H.264 is an open standard under the accepted definition of what an open standard is. The W3C patent policy doesn't change that and the fact that they have decided not to specify codecs makes it entirely irrelevant since there will be no standard codec.
It's pretty amazing how you keep attacking Google for something irrelevant like Google Books. Using your logic, Apple would be a willful violator and hater of open web standards, since it has cockblocked the W3C Widgets standard at least twice because it allegedly infringed on Apple patents.
It's entirely to the point. Google has shown that it is an outlaw company that does not respect intellectual property law. Therefore, they cannot be trusted when they say something doesn't violate that law: they claim nothing they do violates the law and they've misled the public on it in cases where they were clearly in violation of the law. Simply, they have no credibility left.
W3C Widgets have no bearing on that issue, which you clearly either don't understand or wish to dance around by bringing in irrelevant side topics to confuse the issue.

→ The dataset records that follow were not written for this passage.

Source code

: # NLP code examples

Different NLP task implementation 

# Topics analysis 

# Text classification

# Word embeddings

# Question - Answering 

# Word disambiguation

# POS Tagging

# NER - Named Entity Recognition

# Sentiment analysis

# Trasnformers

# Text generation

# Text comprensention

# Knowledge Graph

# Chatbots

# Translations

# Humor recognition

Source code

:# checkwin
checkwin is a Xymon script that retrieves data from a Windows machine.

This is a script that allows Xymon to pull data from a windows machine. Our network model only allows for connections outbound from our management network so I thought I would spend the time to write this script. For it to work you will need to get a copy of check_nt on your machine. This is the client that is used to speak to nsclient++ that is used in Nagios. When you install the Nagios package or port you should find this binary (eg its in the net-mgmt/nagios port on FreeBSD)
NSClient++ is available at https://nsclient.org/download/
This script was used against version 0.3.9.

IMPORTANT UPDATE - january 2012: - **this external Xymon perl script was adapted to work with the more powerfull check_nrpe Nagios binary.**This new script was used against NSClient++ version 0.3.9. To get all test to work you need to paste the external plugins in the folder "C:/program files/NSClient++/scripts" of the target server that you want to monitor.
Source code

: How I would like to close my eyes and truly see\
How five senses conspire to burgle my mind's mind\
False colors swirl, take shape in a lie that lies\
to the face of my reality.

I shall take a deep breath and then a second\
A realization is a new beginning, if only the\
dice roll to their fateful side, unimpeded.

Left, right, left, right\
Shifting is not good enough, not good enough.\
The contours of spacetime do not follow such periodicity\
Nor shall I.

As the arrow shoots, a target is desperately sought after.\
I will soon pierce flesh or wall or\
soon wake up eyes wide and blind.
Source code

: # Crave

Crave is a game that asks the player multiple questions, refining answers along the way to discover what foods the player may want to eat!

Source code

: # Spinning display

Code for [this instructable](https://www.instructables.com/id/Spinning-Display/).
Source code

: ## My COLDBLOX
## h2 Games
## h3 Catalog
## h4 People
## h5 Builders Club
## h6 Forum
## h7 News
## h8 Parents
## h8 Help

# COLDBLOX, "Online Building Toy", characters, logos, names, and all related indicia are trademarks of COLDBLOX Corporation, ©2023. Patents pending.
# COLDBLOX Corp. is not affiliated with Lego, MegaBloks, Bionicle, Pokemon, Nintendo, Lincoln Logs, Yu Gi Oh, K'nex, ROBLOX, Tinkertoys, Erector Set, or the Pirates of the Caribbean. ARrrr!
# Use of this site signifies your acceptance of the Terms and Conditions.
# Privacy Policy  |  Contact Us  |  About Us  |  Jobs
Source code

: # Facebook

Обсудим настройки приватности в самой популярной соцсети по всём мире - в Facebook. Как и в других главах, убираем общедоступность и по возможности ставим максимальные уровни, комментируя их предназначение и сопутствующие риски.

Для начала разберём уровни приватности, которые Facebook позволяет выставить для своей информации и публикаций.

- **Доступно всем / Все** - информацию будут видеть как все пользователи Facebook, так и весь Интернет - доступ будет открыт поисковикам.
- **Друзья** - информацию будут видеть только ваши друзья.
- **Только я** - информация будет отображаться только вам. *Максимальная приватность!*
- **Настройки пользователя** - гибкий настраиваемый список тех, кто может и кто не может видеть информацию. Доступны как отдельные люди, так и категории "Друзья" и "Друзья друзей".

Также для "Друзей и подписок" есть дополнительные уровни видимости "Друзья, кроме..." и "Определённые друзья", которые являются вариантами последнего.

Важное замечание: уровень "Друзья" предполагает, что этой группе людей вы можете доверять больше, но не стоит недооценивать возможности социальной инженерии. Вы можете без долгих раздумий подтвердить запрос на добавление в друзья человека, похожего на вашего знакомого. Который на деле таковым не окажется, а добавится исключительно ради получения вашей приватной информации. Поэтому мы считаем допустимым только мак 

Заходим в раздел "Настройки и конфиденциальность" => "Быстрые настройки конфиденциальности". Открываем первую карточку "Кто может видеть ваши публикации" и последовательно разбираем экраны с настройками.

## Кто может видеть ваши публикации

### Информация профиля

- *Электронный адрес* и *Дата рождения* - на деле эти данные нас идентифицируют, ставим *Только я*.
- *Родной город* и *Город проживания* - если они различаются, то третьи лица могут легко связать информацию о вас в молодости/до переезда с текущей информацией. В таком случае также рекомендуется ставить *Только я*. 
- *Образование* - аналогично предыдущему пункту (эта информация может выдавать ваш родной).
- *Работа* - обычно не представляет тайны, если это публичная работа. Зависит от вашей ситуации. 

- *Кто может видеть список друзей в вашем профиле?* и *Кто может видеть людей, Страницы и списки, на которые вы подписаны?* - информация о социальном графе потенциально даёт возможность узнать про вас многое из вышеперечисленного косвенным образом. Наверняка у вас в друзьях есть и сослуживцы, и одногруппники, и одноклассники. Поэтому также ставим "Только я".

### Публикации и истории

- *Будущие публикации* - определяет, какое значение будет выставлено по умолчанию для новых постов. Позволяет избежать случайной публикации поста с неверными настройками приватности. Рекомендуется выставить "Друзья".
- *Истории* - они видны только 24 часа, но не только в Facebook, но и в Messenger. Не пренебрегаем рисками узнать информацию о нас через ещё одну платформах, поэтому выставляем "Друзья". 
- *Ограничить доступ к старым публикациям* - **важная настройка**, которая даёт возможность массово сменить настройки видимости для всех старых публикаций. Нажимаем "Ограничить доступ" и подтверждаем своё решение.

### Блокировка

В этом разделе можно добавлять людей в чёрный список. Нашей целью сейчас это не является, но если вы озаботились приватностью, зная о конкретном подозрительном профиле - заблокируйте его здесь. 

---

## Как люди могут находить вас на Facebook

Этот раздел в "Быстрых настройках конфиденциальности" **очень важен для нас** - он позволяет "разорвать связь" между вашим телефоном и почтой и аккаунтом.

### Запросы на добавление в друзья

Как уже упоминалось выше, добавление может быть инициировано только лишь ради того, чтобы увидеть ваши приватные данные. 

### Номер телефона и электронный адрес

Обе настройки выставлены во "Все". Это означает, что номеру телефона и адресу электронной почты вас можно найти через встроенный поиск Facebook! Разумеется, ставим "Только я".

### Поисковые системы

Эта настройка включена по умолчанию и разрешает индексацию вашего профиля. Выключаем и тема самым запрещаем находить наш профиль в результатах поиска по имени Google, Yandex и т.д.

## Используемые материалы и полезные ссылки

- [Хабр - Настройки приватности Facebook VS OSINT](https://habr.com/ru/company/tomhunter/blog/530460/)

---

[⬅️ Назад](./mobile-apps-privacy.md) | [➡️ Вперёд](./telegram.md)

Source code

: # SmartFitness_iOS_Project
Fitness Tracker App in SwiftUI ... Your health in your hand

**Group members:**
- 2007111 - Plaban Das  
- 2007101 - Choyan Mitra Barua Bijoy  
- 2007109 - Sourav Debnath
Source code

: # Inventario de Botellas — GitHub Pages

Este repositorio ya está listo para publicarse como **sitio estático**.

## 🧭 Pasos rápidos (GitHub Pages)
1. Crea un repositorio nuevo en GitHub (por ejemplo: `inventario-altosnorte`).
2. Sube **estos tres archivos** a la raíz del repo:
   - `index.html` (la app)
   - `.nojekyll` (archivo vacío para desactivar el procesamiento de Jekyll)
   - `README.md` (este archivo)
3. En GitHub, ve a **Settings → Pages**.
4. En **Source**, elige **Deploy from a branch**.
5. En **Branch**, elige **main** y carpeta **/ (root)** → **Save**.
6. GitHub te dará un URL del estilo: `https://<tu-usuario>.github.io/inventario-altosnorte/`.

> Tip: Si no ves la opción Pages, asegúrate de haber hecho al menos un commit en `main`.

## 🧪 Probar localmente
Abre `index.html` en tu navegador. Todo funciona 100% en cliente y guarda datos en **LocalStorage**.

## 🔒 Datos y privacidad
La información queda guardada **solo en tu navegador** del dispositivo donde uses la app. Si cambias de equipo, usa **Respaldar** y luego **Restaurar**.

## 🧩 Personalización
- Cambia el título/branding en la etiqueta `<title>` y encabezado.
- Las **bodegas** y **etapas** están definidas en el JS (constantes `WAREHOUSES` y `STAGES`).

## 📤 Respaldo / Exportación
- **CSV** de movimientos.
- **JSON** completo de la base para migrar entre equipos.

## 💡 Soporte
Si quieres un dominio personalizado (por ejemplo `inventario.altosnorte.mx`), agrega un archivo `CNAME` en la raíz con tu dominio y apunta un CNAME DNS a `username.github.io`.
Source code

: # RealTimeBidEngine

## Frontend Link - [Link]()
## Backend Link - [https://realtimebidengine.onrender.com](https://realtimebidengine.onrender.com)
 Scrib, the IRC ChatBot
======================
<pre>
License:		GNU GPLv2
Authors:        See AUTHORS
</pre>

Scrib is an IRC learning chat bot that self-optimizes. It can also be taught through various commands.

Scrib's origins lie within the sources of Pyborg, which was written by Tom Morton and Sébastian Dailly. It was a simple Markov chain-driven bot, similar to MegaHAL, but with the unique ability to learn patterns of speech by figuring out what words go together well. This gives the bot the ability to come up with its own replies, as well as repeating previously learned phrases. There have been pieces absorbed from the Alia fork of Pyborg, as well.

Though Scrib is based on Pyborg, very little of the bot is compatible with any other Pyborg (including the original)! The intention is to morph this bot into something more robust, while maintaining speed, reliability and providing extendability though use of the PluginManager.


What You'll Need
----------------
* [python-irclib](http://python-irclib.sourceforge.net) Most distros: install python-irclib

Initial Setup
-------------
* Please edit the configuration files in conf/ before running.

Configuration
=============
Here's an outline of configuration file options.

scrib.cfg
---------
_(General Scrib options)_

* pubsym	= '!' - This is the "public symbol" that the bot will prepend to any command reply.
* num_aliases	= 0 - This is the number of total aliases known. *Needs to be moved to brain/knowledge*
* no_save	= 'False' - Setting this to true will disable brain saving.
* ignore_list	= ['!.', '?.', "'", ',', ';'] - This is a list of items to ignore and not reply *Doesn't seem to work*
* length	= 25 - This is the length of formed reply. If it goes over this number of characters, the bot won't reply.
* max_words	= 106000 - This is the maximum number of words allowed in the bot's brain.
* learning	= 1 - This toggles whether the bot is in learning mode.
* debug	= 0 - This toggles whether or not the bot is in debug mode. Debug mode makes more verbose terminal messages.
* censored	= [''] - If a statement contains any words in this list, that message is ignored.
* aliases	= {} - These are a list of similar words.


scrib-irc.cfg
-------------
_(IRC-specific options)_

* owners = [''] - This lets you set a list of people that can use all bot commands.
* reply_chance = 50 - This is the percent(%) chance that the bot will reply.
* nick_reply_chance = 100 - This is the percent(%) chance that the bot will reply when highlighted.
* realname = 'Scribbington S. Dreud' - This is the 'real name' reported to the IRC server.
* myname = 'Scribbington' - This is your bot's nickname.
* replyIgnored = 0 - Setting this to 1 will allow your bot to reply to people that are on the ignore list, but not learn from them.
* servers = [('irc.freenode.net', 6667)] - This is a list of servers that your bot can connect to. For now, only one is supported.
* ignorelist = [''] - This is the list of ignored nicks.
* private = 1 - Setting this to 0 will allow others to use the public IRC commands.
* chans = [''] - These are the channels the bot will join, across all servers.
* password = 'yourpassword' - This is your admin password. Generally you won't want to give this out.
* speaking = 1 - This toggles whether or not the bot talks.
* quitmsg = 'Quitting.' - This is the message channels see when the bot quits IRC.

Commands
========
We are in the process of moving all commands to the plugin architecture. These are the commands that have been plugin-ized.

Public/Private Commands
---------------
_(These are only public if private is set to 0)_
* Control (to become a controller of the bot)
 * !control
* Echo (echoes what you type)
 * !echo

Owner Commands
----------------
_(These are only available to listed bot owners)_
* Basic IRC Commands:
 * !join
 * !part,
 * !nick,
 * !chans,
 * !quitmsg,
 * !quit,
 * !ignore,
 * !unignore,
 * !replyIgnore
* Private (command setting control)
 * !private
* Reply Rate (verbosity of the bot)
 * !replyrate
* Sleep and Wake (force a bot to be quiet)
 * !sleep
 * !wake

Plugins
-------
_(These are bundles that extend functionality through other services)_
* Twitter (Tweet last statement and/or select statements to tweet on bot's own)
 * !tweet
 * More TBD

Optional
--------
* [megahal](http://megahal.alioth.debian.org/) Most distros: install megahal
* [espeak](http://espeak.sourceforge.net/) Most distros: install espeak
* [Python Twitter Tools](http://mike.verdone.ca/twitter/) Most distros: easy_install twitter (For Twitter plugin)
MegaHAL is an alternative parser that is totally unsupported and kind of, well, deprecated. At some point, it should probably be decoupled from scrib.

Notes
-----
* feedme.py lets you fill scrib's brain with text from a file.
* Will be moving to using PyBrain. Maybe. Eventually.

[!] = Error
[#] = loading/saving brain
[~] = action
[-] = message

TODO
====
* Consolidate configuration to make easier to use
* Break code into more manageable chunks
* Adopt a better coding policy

No, what promotes an open web is to not allow companies like Microsoft (IE), Adobe (Flash) and Google (where to begin, but WebM in this instance) exercise control over the technology and data of the Web. H.264, which is an open standard, no matter how many times you deny that it is, that promotes an open Web, and has been embraced by an open Web. WebM is nothing but a power play by Google to control the Web, and make it less open, less free, and more their private property. Interestingly, sabotaging the open Web with WebM fits nicely into the strategy they revealed when they conspired with Verizon to sabotage net neutrality. Part of a pattern and entirely relevant to the discussion.